In dissent, Scalia saw the EPA as making up the approach on its own in the face of an “unambiguous” statute. Even while calling the law “stupid,” Scalia said the episode was “a textbook example” of why many Americans believe they are governed “not so much by their elected representatives as by an “unelected bureaucracy.”
EPA’s mistake, Scalia explained in his written opinion, was just like one the agency had made and the court had corrected in a decision in 2001. Back then, Scalia recalled, the EPA had wanted to apply a cost-benefit analysis in enforcing another provision of the Clean Air Act, but the law passed by Congress did not allow that approach.
Unfortunately for Scalia’s critique, he got the facts wrong. In Whitman v. American Trucking Associations (2001), it was industry groups, not EPA, that had asked to adopt a cost-benefit approach. EPA wanted to enforce the law as Congress had written it.
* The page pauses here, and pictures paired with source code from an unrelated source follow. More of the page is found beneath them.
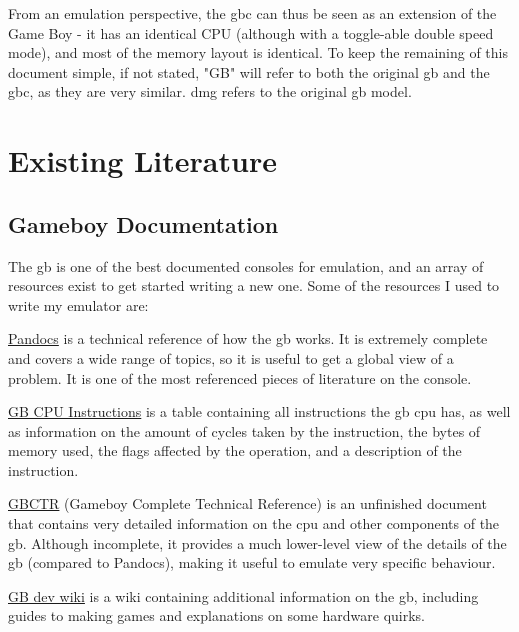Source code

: \documentclass[11pt]{report}
\begin{document}
From an emulation perspective, the \glsdesc{gbc} can thus be seen as an extension of the Game Boy - it has an identical CPU (although with a toggle-able double speed mode), and most of the memory layout is identical. To keep the remaining of this document simple, if not stated, "GB" will refer to both the original \glsdesc{gb} and the \glsdesc{gbc}, as they are very similar. \gls{dmg} refers to the original \glsdesc{gb} model.

\section{Existing Literature}

\subsection{Gameboy Documentation}

The \glsdesc{gb} is one of the best documented consoles for emulation, and an array of resources exist to get started writing a new one. Some of the resources I used to write my emulator are:

\begin{compactitem}
    \item \href{https://gbdev.io/pandocs/}{Pandocs} is a technical reference of how the \gls{gb} works. It is extremely complete and covers a wide range of topics, so it is useful to get a global view of a problem. It is one of the most referenced pieces of literature on the console.
    \item \href{https://meganesu.github.io/generate-gb-opcodes/}{GB CPU Instructions} is a table containing all instructions the \gls{gb} \gls{cpu} has, as well as information on the amount of cycles taken by the instruction, the bytes of memory used, the flags affected by the operation, and a description of the instruction.
    \item \href{https://gekkio.fi/files/gb-docs/gbctr.pdf}{GBCTR} (Gameboy Complete Technical Reference) is an unfinished document that contains very detailed information on the \gls{cpu} and other components of the \gls{gb}. Although incomplete, it provides a much lower-level view of the details of the \gls{gb} (compared to Pandocs), making it useful to emulate very specific behaviour.
    \item \href{https://gbdev.gg8.se/wiki/}{GB dev wiki} is a wiki containing additional information on the \gls{gb}, including guides to making games and explanations on some hardware quirks.
\end{compactitem}
\end{document}
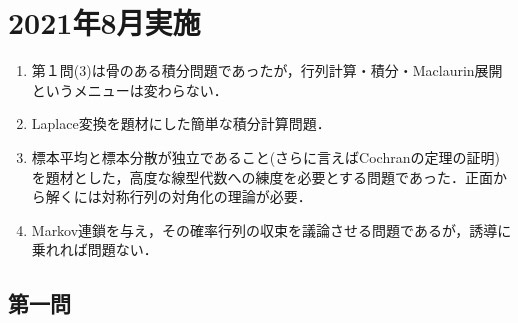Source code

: \documentclass[uplatex,dvipdfmx]{jsarticle}
\begin{document}
\section{2021年8月実施}

\begin{tcolorbox}[colframe=ForestGreen, colback=ForestGreen!10!white,breakable,colbacktitle=ForestGreen!40!white,coltitle=black,fonttitle=\bfseries\sffamily,
title=]
    \begin{enumerate}[{第}1{問}]
        \item 第１問(3)は骨のある積分問題であったが，行列計算・積分・Maclaurin展開というメニューは変わらない．
        \item Laplace変換を題材にした簡単な積分計算問題．
        \item 標本平均と標本分散が独立であること(さらに言えばCochranの定理の証明)を題材とした，高度な線型代数への練度を必要とする問題であった．正面から解くには対称行列の対角化の理論が必要．
        \item Markov連鎖を与え，その確率行列の収束を議論させる問題であるが，誘導に乗れれば問題ない．
    \end{enumerate}
\end{tcolorbox}

\subsection{第一問}
\end{document}

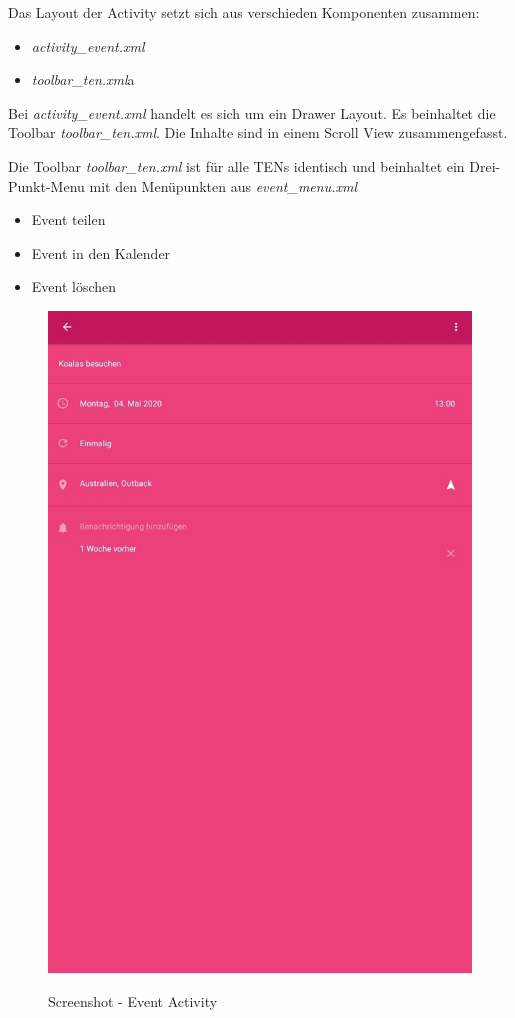 Das Layout der Activity setzt sich aus verschieden Komponenten zusammen:
\begin{itemize}
\item \textit{activity\_event.xml}
\item \textit{toolbar\_ten.xml}a
\end{itemize}
Bei \textit{activity\_event.xml} handelt es sich um ein Drawer Layout. Es beinhaltet die Toolbar \textit{toolbar\_ten.xml}. Die Inhalte sind in einem Scroll View zusammengefasst.

Die Toolbar \textit{toolbar\_ten.xml} ist für alle TENs identisch und beinhaltet ein Drei-Punkt-Menu mit den Menüpunkten aus \textit{event\_menu.xml}
\begin{itemize}
\item Event teilen
\item Event in den Kalender
\item Event löschen
\end{itemize}

\begin{figure}[H]
\centering
\begin{minipage}[t]{1\textwidth} %
\caption{Screenshot - Event Activity} %
\includegraphics[width=13 cm]{img/Screenshot_EventActivity.jpg}\\ %
\end{minipage}
\end{figure}

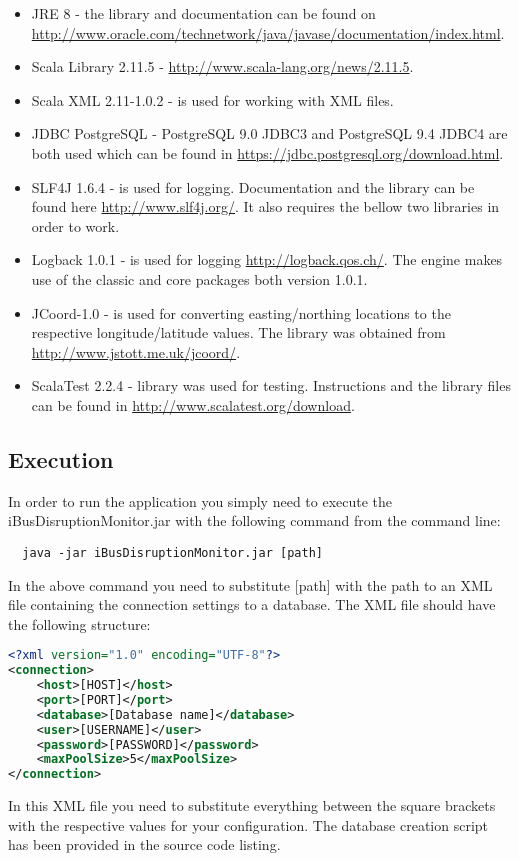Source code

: \begin{itemize}
\item JRE 8 - the library and documentation can be found on \url{http://www.oracle.com/technetwork/java/javase/documentation/index.html}.
\item Scala Library 2.11.5 - \url{http://www.scala-lang.org/news/2.11.5}.
\item Scala XML 2.11-1.0.2 - is used for working with XML files.
\item JDBC PostgreSQL - PostgreSQL 9.0 JDBC3 and PostgreSQL 9.4 JDBC4 are both used which can be found in \url{https://jdbc.postgresql.org/download.html}.
\item SLF4J 1.6.4 - is used for logging. Documentation and the library can be found here \url{http://www.slf4j.org/}. It also requires the bellow two libraries in order to work.
\item Logback 1.0.1 - is used for logging \url{http://logback.qos.ch/}. The engine makes use of the classic and core packages both version 1.0.1.
\item JCoord-1.0 - is used for converting easting/northing locations to the respective longitude/latitude values. The library was obtained from \url{http://www.jstott.me.uk/jcoord/}.
\item ScalaTest 2.2.4 - library was used for testing. Instructions and the library files can be found in \url{http://www.scalatest.org/download}.
\end{itemize}

\subsection{Execution}
In order to run the application you simply need to execute the iBusDisruptionMonitor.jar with the following command from the command line:
\begin{lstlisting}
  java -jar iBusDisruptionMonitor.jar [path]
\end{lstlisting}
In the above command you need to substitute [path] with the path to an XML file containing the connection settings to a database. The XML file should have the following structure:
\begin{lstlisting}[language=XML]
 <?xml version="1.0" encoding="UTF-8"?>
<connection>
    <host>[HOST]</host>
    <port>[PORT]</port>
    <database>[Database name]</database>
    <user>[USERNAME]</user>
    <password>[PASSWORD]</password>
    <maxPoolSize>5</maxPoolSize>
</connection>
\end{lstlisting}
In this XML file you need to substitute everything between the square brackets with the respective values for your configuration. The database creation script has been provided in the source code listing.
And Scalia should have known since he himself had written the decision in the earlier case.
When a sharp-eyed law professor pointed out the error to the court’s Reporter of Opinions on the same day, the passage was quickly rewritten on line to say that “the parties,” rather than the EPA, had sought a cost-benefit approach. Gone too was a taunting subhead: “Plus Ça Change: EPA’s Continuing Quest for Cost-Benefit Authority.” The new subhead: “The Court’s Precedents.”
Some legal observers dismissed the mistake as a mere typo, but it was more than that. Scalia fixed in his mind an image of the EPA as an out-of-control bureaucracy and misremembered the past to align with his view of the world.
Scalia takes off against other parts of government in much the same way. When the court considered the Voting Rights Act two years ago, Scalia cited its overwhelming approval by both chambers of Congress as evidence that it was all wrong. When Roberts led the court in a narrow ruling on campaign finance law in 2007, Scalia accused the chief of “faux judicial restraint.” In Scalia’s disordered mind, the rest of government is so often so very wrong and he alone is not afraid to say so.